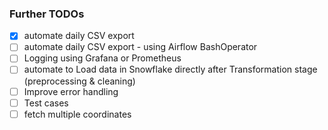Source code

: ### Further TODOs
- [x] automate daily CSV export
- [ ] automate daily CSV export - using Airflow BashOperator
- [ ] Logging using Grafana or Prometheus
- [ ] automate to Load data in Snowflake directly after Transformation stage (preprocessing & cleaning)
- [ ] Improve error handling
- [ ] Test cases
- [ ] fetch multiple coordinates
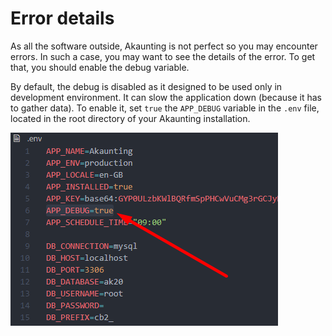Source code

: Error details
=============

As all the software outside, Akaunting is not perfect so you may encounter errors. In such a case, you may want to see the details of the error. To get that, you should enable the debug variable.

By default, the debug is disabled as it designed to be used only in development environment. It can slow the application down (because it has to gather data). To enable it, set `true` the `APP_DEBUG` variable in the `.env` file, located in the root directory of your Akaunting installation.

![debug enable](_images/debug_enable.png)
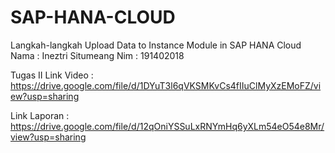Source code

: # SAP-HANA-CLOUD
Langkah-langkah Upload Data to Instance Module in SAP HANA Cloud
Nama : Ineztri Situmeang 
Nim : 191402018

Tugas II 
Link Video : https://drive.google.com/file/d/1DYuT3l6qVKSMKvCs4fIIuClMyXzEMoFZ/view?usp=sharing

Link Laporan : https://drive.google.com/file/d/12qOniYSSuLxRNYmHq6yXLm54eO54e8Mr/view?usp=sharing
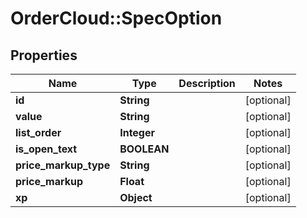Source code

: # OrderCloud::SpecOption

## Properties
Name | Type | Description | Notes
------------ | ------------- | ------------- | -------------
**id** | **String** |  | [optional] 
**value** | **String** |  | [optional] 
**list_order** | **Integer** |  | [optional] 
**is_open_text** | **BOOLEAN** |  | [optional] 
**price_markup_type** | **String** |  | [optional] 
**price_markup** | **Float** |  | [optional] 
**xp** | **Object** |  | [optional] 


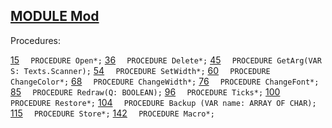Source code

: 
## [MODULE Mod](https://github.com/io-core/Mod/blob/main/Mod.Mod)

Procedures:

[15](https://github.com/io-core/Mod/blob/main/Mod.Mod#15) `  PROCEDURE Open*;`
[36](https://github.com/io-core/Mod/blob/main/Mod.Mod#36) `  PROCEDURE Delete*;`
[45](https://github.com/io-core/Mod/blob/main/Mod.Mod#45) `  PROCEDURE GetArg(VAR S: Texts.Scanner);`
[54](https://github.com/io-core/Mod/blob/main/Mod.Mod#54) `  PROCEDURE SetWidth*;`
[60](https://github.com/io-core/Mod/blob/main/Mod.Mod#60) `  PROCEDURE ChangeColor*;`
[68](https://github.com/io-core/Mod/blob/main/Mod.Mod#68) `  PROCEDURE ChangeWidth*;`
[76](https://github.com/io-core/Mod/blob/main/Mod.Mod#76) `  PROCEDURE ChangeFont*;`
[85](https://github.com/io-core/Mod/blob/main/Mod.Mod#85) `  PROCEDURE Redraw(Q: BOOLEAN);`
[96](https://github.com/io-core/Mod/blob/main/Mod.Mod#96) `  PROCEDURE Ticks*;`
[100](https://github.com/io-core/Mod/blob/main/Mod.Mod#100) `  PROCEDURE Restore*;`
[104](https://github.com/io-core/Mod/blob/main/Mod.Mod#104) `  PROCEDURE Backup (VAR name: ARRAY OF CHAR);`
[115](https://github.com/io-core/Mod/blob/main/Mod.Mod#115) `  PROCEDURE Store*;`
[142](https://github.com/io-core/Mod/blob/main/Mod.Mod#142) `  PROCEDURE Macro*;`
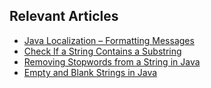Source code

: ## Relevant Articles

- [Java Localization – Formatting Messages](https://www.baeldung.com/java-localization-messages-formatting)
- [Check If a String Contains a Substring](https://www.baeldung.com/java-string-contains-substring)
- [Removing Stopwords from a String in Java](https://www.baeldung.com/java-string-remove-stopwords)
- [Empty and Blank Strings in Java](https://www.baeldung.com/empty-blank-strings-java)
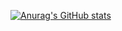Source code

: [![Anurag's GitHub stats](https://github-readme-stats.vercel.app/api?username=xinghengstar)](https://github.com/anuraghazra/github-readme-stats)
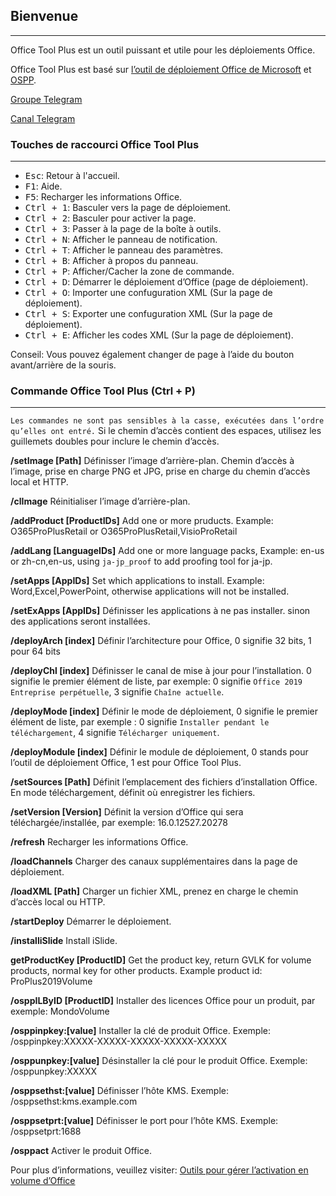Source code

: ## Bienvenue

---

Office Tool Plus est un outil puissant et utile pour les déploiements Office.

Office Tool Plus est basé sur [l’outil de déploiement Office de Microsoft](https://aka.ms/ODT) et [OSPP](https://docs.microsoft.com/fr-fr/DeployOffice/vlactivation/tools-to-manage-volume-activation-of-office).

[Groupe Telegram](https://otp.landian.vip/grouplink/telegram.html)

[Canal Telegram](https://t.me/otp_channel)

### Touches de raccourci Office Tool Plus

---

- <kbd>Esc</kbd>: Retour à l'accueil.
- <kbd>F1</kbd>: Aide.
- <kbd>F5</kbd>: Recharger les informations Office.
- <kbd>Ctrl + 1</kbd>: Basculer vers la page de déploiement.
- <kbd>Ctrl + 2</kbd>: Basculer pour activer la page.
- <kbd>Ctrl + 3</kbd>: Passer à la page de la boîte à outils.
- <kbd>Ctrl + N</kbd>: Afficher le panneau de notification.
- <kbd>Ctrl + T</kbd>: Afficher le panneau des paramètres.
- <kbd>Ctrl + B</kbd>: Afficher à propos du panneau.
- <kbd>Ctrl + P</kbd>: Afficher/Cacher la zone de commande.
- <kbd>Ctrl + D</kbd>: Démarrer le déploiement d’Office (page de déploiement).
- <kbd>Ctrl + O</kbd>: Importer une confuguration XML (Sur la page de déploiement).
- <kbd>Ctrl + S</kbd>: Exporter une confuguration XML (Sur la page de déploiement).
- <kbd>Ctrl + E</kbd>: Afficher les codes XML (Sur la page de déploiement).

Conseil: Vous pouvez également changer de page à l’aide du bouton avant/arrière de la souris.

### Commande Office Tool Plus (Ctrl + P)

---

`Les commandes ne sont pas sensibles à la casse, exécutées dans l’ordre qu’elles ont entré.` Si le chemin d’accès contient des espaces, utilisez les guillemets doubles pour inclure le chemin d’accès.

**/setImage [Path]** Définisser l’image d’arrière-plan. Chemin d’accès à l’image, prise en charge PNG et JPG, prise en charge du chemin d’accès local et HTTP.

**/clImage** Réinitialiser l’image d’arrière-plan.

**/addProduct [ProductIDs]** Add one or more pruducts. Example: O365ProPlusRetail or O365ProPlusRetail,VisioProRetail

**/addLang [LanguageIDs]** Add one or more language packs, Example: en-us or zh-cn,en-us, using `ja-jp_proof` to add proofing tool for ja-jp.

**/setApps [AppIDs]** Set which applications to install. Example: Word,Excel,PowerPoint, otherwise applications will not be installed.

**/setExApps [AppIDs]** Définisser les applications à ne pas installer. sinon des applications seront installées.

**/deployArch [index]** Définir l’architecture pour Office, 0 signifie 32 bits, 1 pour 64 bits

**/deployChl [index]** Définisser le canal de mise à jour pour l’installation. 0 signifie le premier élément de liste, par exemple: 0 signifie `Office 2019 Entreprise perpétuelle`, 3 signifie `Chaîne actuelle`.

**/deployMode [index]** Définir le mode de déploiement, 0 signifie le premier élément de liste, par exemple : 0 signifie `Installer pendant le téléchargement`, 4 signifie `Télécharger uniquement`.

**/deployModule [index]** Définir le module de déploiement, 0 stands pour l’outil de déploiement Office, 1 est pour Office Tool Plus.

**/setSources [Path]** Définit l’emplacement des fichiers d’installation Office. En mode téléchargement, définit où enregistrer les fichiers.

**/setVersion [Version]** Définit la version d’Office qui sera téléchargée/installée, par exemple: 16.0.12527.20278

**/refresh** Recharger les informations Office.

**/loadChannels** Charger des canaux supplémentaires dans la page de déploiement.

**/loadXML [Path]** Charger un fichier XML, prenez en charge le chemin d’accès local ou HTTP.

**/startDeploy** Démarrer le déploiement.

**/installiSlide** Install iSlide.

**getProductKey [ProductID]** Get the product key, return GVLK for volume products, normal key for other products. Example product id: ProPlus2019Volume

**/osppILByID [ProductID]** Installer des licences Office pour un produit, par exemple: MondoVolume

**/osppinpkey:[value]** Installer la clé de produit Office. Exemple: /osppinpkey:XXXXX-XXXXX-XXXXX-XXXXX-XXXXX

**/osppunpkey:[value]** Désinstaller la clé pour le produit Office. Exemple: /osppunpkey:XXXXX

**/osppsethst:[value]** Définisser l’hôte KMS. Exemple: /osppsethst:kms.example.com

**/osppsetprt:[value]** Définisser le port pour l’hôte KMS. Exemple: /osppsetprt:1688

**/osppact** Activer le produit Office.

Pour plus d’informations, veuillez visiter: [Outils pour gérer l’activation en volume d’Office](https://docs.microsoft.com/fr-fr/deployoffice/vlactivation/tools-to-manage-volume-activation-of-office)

○ ○ ○ ○ ○ ○ ○

Find the word "value" in the records and pull out each line that has it.

■ ANSWER BOX
**value** | **String** |  | [optional] 
**/osppinpkey:[value]** Installer la clé de produit Office. Exemple: /osppinpkey:XXXXX-XXXXX-XXXXX-XXXXX-XXXXX
**/osppunpkey:[value]** Désinstaller la clé pour le produit Office. Exemple: /osppunpkey:XXXXX
**/osppsethst:[value]** Définisser l’hôte KMS. Exemple: /osppsethst:kms.example.com
**/osppsetprt:[value]** Définisser le port pour l’hôte KMS. Exemple: /osppsetprt:1688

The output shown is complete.